Benjamin LEW & Steven BROWN – Douzième journée : Le verbe, la parure, l’amour
(Made to Measure vol. 15)
(Crammed Discs)
Avec ce document fraîchement remastérisé, le label Crammed Discs poursuit sa politique de rééditions de ses trésors sonores. Il s’agit cette fois-ci de l’album intitulé Douzième Journée : Le verbe, la parure, l’amour, paru en 1982 et intégré finalement en 1988 à la série Made To Measure. Ce disque est complètement instrumental et il est le fruit de la rencontre entre Benjamin LEW, un artiste touche-à-tout (photo, écriture, arts visuels), originaire de Liège, et Steven BROWN, du groupe américain TUXEDOMOON, installé depuis le début des années 1980 à Bruxelles, ville en pleine ébullition sur le plan artistique.

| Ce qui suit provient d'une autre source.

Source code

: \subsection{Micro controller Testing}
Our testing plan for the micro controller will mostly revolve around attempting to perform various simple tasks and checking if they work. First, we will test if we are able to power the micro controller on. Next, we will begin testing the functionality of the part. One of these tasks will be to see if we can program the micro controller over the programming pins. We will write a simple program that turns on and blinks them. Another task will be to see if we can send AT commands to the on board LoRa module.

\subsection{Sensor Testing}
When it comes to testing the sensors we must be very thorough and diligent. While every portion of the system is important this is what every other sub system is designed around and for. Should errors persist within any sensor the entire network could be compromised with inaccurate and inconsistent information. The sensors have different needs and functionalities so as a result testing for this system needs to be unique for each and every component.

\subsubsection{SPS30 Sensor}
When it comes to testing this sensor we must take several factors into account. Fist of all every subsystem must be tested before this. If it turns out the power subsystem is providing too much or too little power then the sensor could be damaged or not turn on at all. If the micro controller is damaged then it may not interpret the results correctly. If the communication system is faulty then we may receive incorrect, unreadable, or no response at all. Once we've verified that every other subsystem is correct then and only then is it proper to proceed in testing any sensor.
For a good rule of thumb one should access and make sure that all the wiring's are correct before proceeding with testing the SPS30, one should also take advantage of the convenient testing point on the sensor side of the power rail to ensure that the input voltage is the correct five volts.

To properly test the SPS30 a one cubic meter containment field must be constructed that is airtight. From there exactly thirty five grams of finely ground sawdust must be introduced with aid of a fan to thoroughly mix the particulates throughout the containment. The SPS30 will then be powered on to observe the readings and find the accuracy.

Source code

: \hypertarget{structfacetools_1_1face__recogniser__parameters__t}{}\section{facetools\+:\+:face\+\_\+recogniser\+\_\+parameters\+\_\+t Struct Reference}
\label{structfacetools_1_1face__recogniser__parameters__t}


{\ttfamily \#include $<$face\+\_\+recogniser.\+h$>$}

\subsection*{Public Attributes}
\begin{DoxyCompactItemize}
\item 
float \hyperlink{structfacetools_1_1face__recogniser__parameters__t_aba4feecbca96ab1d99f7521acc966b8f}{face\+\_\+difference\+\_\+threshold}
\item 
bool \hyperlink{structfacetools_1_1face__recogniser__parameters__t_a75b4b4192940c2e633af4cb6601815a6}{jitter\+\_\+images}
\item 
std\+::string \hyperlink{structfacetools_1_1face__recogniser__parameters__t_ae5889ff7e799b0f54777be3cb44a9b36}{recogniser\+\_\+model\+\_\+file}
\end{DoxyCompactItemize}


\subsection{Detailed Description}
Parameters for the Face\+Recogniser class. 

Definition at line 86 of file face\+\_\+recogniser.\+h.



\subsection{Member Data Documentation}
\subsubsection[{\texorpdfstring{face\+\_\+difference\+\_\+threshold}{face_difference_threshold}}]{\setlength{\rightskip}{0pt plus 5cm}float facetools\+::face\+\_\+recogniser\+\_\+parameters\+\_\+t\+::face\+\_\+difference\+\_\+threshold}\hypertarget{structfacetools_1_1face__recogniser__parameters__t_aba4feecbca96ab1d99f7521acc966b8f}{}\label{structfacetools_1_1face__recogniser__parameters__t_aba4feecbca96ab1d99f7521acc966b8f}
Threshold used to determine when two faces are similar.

La rencontre entre ces deux personnages singuliers se déroula dans un bar du centre-ville de Bruxelles, La Papaye Tropicale. Benjamin donna à Steven une K7 contenant ses musiques réalisées sur un synthé Korg MS. Steven fut impressionné par ce qu’il entendit et ainsi l’idée d’une collaboration est née.
Au départ, cela ne devait être qu’un 45 tours mais finalement, réunis au studio Little Big One avec Marc HOLLANDER et l’ingé-son de TUXEDOMOON, Gilles MARTIN, l’enthousiasme des intervenants, l’excitation de la découverte et la ville de Bruxelles comme point central pour tout acte créatif oblique permirent la réalisation d’un véritable album. Le titre est une référence à l’anthropologue Marcel GRIAULE (1898-1956), et à ses travaux sur les Dogons du Mali où il effectua de nombreux voyages dans les années 1930.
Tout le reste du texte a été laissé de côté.